Christian Petzold livre un drame troublant sur la passion amoureuse. Un beau film nourri de références qui échappent parfois au spectateur.

 L’interprétation de Paula Beer dans « Ondine » a été saluée par la critique.
L’interprétation de Paula Beer dans « Ondine » a été saluée par la critique. LES FILMS DU LOSANGE

Berlin. Ondine, historienne de l'urbanisme, essaie de retenir son petit ami prêt à la lâcher pour une autre. Quand elle revient d'une énième présentation de la maquette de la ville, il est parti. Un aquarium se brise, qui la jette au sol avec Christoph. Le coup de foudre est immédiat. Commence une passion amoureuse nourrie par le mythe d'Ondine, une jeune femme qui doit tuer ses partenaires avant de retourner dans la mer.

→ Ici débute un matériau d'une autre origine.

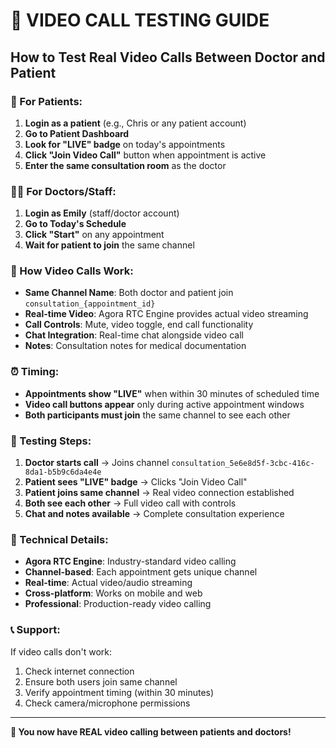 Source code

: # 🎥 **VIDEO CALL TESTING GUIDE**

## **How to Test Real Video Calls Between Doctor and Patient**

### **📱 For Patients:**

1. **Login as a patient** (e.g., Chris or any patient account)
2. **Go to Patient Dashboard**
3. **Look for "LIVE" badge** on today's appointments
4. **Click "Join Video Call"** button when appointment is active
5. **Enter the same consultation room** as the doctor

### **👩‍⚕️ For Doctors/Staff:**

1. **Login as Emily** (staff/doctor account)
2. **Go to Today's Schedule**
3. **Click "Start"** on any appointment
4. **Wait for patient to join** the same channel

### **🔗 How Video Calls Work:**

- **Same Channel Name**: Both doctor and patient join `consultation_{appointment_id}`
- **Real-time Video**: Agora RTC Engine provides actual video streaming
- **Call Controls**: Mute, video toggle, end call functionality
- **Chat Integration**: Real-time chat alongside video call
- **Notes**: Consultation notes for medical documentation

### **⏰ Timing:**

- **Appointments show "LIVE"** when within 30 minutes of scheduled time
- **Video call buttons appear** only during active appointment windows
- **Both participants must join** the same channel to see each other

### **🎯 Testing Steps:**

1. **Doctor starts call** → Joins channel `consultation_5e6e8d5f-3cbc-416c-8da1-b5b9c6da4e4e`
2. **Patient sees "LIVE" badge** → Clicks "Join Video Call"
3. **Patient joins same channel** → Real video connection established
4. **Both see each other** → Full video call with controls
5. **Chat and notes available** → Complete consultation experience

### **🔧 Technical Details:**

- **Agora RTC Engine**: Industry-standard video calling
- **Channel-based**: Each appointment gets unique channel
- **Real-time**: Actual video/audio streaming
- **Cross-platform**: Works on mobile and web
- **Professional**: Production-ready video calling

### **📞 Support:**

If video calls don't work:
1. Check internet connection
2. Ensure both users join same channel
3. Verify appointment timing (within 30 minutes)
4. Check camera/microphone permissions

---

**🎉 You now have REAL video calling between patients and doctors!**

Christian Petzold, star du nouveau cinéma allemand avec le formidable « Phoenix » ou le déroutant « Transit », s'affranchit - en surface du moins - des sujets historiques (son obsession pour le Seconde Guerre mondiale) pour s'ancrer dans un Berlin contemporain, mouvant comme les marais sur lesquels la ville fut construite et ne cessa de changer d'aspect. Une ville qui n'a de cesse de masquer son histoire. Pour oublier les heures sombres? Le film ne le dira pas, Petzold n'a jamais été un cinéaste de l'explication, mais tout l'enjeu sera justement d'aller chercher dans les tréfonds l'âme d'une ville et, par ricochets, d'une femme.

Récompensé à Berlin

Ondine s'éprend de Christoph, scaphandrier qui entretient les ponts de Berlin. Mais l'ex, Johannes, est toujours là, qui devra payer. Un regard, et l'intrigue bascule. Comme la mer, imprévisible, Ondine se débat avec ses sentiments. Comme la petite sirène d'Andersen (qui s'inspira, justement, du mythe d'Ondine), elle sème la mort. C'est à la fois très beau - les scènes sous la mer semblent sorties d'un livre de Jules Verne, avec ce silure monstre - et très étrange, déconcertant aussi parce que Petzold se moque de la psychologie. Ce drame en eaux troubles, dans lequel le cinéaste retrouvait son acteur fétiche, le zozotant Franz Rogowski, a valu à Paula Beer (« Frantz ») un prix à Berlin.

LA NOTE DE LA RÉDACTION : 3,5/5

«Ondine», drame allemand de Christian Petzold, avec Paula Beer, Franz Rogowski, Maryam Zaree, Jacob Matschenz… 1h30.